1. Where shipments originating in Canada moved to delivery
points in the United States on combination through rates, an award
of reparation based on a finding by the Interstate Commerce
Commission that the proportional rate for that part of the route
from the international boundary to destination was unjust and
unreasonable in violation of the Act cannot be sustained in the
absence of claim or finding that the through rate was unreasonable.
P.
294 U. S.
462.
Page 294 U. S. 459
2. Where a through rate is just and reasonable, there is no
damage to the shipper as a result of a participating carrier
receiving an undue proportion of the charges. P.
294 U. S.
463.
72 F.2d 587 reversed.
Certiorari, 293 U.S. 551, to review a judgment affirming a
judgment of the District Court in a proceeding to enforce an award
of reparation by the Interstate Commerce Commission. 142 I.C.C.
543.
MR. JUSTICE BUTLER delivered the opinion of the Court.

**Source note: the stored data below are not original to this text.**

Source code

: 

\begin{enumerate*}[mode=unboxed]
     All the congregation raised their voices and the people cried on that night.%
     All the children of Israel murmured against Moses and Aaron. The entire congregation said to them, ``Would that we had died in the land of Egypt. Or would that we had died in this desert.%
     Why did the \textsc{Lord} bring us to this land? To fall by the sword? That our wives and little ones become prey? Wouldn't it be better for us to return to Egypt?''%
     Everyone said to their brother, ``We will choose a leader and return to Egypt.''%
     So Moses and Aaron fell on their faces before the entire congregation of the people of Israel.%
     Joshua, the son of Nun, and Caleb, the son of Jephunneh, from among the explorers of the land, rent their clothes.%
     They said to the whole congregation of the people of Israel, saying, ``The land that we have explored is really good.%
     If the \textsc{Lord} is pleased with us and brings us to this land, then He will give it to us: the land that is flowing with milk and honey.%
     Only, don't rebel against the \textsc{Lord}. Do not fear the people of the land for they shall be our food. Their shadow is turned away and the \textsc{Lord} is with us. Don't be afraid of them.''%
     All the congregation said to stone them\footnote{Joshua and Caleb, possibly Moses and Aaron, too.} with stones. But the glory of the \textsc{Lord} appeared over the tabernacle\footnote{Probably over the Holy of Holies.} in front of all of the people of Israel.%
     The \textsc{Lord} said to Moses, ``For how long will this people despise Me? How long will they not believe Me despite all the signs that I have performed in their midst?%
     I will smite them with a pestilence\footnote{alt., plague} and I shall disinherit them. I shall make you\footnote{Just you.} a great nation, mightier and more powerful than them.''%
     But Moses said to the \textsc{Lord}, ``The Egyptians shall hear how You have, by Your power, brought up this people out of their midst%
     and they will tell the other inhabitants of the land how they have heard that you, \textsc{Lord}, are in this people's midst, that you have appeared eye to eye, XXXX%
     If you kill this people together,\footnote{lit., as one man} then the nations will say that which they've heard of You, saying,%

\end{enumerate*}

Respondent sued the railway company in the District Court for
Minnesota to recover $3,990.20 awarded by the Interstate Commerce
Commission as reparation. Alberta Coal Sales Co. v. Canadian Nat.
Rys., 142 I.C.C. 543. That court gave him judgment; the Circuit
Court of Appeals affirmed.
Great Northern Ry. Co. v.
Sullivan, 72 F.2d 587. We are called on to decide whether the
uncontroverted facts and those found by the commission are
sufficient to warrant the conclusion that he sustained damage in
consequence of violation of the Act by defendant.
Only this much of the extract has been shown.